Pour l’Olympiade 1984, Los Angeles fut l’unique Ville Candidate, tandis que pour l’Olympiade suivante, seules Séoul (Corée du Sud) et Nagoya (Japon) avaient fait acte de candidature.

19 pensées

  1. Une double attribution permettra de répondre au maque de candidature au vu de la situation actuelle. Cependant, les pays qui souhaitent s’engager dans la course pour 2028 pourrait ne pas apprécier et se sentir lésé. D’autant que cette double attribution fait changer les règles en cour de route.

    1. Oui et c’est pour cela que Coates pour l’Australie et Erdener pour la Turquie en sont les plus farouches opposants.

      Maintenant, et c’est là tout le problème, si rien ne change, à savoir que l’on ne choisit qu’une seule ville, et que finalement les villes désirantes se présenter pour 2028 comme Brisbane ou Istanbul ne se présentent pas pour différentes raisons; que fera le CIO .

      Tout le monde c’est très bien que Paris ne veuille plus tenter sa chance. L.À ne voudra pas se risquer une nouvelle fois (même si je pense que la cité des anges en a les moyens). Le CIO en sera le grand perdant et son avenir très incertain.

      Ils ne pourront pas se résoudre éternellement à offrir les jeux à l’Asie ou à la Russie. Voir une nouvelle fois la Chine pour 2028 ou 2032 (après 2008, 2014 et 2022), ne fera pas bonne impression, au même titre que les États-Unis ou l’Europe dans le passé.
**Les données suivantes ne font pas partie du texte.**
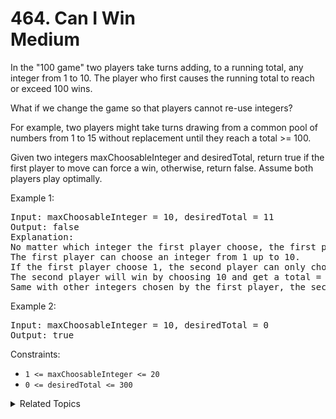 # 464. Can I Win<br> Medium

In the "100 game" two players take turns adding, to a running total, any integer from 1 to 10. The player who first causes the running total to reach or exceed 100 wins.

What if we change the game so that players cannot re-use integers?

For example, two players might take turns drawing from a common pool of numbers from 1 to 15 without replacement until they reach a total >= 100.

Given two integers maxChoosableInteger and desiredTotal, return true if the first player to move can force a win, otherwise, return false. Assume both players play optimally.


Example 1:

<pre>
Input: maxChoosableInteger = 10, desiredTotal = 11
Output: false
Explanation:
No matter which integer the first player choose, the first player will lose.
The first player can choose an integer from 1 up to 10.
If the first player choose 1, the second player can only choose integers from 2 up to 10.
The second player will win by choosing 10 and get a total = 11, which is >= desiredTotal.
Same with other integers chosen by the first player, the second player will always win.
</pre>

Example 2:

<pre>
Input: maxChoosableInteger = 10, desiredTotal = 0
Output: true
</pre>

Constraints:

- `1 <= maxChoosableInteger <= 20`
- `0 <= desiredTotal <= 300`

<details>

<summary> Related Topics </summary>

-   `Dynamic Programming`
-   `Bit Mask`

</details>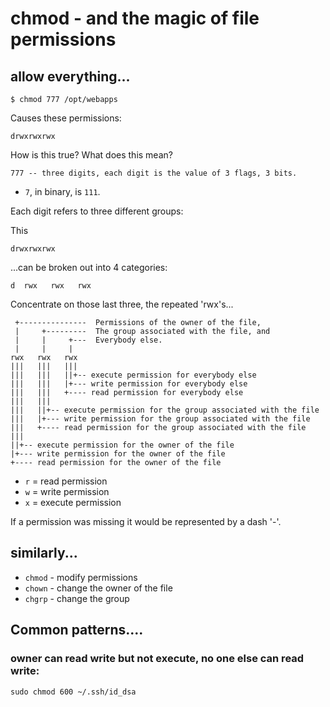﻿# chmod - and the magic of file permissions

## allow everything...

	$ chmod 777 /opt/webapps

Causes these permissions:

	drwxrwxrwx

How is this true? What does this mean?

	777 -- three digits, each digit is the value of 3 flags, 3 bits.

- `7`, in binary, is `111`.

Each digit refers to three different groups:

This

	drwxrwxrwx

...can be broken out into 4 categories:

	d  rwx   rwx   rwx

Concentrate on those last three, the repeated 'rwx's...

	 +---------------  Permissions of the owner of the file,
	 |     +---------  The group associated with the file, and
	 |     |     +---  Everybody else.
	 |     |     |
	rwx   rwx   rwx
	|||   |||   |||
	|||   |||   ||+-- execute permission for everybody else
	|||   |||   |+--- write permission for everybody else
	|||   |||   +---- read permission for everybody else
	|||   |||
	|||   ||+-- execute permission for the group associated with the file
	|||   |+--- write permission for the group associated with the file
	|||   +---- read permission for the group associated with the file
	|||
	||+-- execute permission for the owner of the file
	|+--- write permission for the owner of the file
	+---- read permission for the owner of the file

- `r` = read permission
- `w` = write permission
- `x` = execute permission

If a permission was missing it would be represented by a dash '-'.

## similarly...

- `chmod` - modify permissions
- `chown` - change the owner of the file
- `chgrp` - change the group

## Common patterns....

### owner can read write but not execute, no one else can read write:

	sudo chmod 600 ~/.ssh/id_dsa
      Ils n’ont plus autant le choix, et de tous refuser, car à force de croire tout contrôler, ils risqueront d’enterrer définitivement cette compétition qui n’aura plus lieu d’exister, faute de « vrai » candidatures. (J’exagère peut-être) mais plus rien de ne devient impossible maintenant.

      Que pense tu de toute cette affaire Kévin ?

      1. Pourquoi ne pas envisager la Russie ou un ex pays soviétique /est européen ? Ceux ci voudront certainement rentabiliser leurs infrastructures nouvellement construites comme les stades de la Coupe du Monde 2018 de foot, et Jeux Europeens comme Bakou ou Tbilissi. Ils ont des moyens considérables pour construire ce qui manque et n’auront aucun besoin de demander l’avis du public.

      2. C’est une option à envisager effectivement, comme par exemple l’Azerbaïdjan.

        J’ai d’ailleurs consacré plusieurs articles déjà sur ce pays et d’autres concernant les échéances 2028, 2032, voire même 2036.

  2. N’est-ce pas plutôt le jeu pour LA2024 ?
    Le CIO sait qu’il n’arrivera pas à contenir la puissance américaine (sponsors, TV, …) mais il ne veut pas que Paris reparte avec une nouvelle défaite synonyme de fin définitive. Là le CIO ferait plaisir à LA tout en gardant Paris pour l’échéance 2028.